▶ [Task prompt]:
Give the number of lines in the records below that hold "target"; nothing else is needed.

▶ [Stored data]:
####

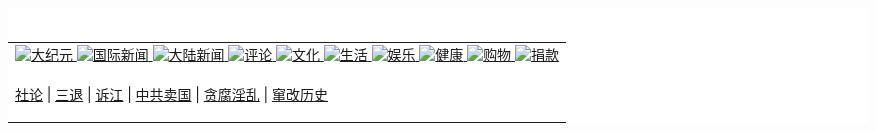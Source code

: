<a name="1" id="1" target="_blank">
&nbsp;</a>
 <span id="1">
&nbsp;</span>
<table border="0">
<tr>
<td valign=TOP>
<a href="/gb/nsc413.md#1">
<img src="https://raw.githubusercontent.com/dmoadz208/www/master/t/djy/1.jpg" title="大纪元">
</a>
<a href="/gb/n24hr.md#1">
<img src="https://raw.githubusercontent.com/dmoadz208/www/master/t/djy/3.jpg" title="国际新闻">
</a>
<a href="/gb/nsc413.md#1">
<img src="https://raw.githubusercontent.com/dmoadz208/www/master/t/djy/4.jpg" title="大陆新闻">
</a>
<a href="/gb/news392.md#1">
<img src="https://raw.githubusercontent.com/dmoadz208/www/master/t/djy/5.jpg" title="评论">
</a>
<a href="/gb/news2007.md#1">
<img src="https://raw.githubusercontent.com/dmoadz208/www/master/t/djy/6.jpg" title="文化">
</a>
<a href="/gb/news2008.md#1">
<img src="https://raw.githubusercontent.com/dmoadz208/www/master/t/djy/7.jpg" title="生活">
</a>
<a href="/gb/ncyule.md#1">
<img src="https://raw.githubusercontent.com/dmoadz208/www/master/t/djy/8.jpg" title="娱乐">
</a>
<a href="/gb/nsc1002.md#1">
<img src="https://raw.githubusercontent.com/dmoadz208/www/master/t/djy/9.jpg" title="健康">
<a href="https://www.youlucky.com">
<img src="https://raw.githubusercontent.com/dmoadz208/www/master/t/djy/10.jpg" title="购物">
</a>
<a href="https://donate.epochtimes.com/?utm_medium=epochtimes&utm_source=referral&utm_campaign=donate_button_djyarticleheader">
<img src="https://raw.githubusercontent.com/dmoadz208/www/master/t/djy/12.jpg" title="捐款">
</a>
</td>
</tr>
<tr>
<td valign=TOP>
<p>
<a target="_blank" href="/gb/9p.md#1">
社论</a>
 | <a target="_blank" href="/gb/nf5657.md#1">
三退</a>
 | <a target="_blank" href="/gb/nf6123.md#1">
诉江</a>
 | <a target="_blank" href="/gb/nf1176117.md#1">
中共卖国</a>
 | <a target="_blank" href="/gb/nf5773.md#1">
贪腐淫乱</a>
 | <a target="_blank" href="/gb/nf1176115.md#1">
窜改历史</a>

####

▶ [Response]:
7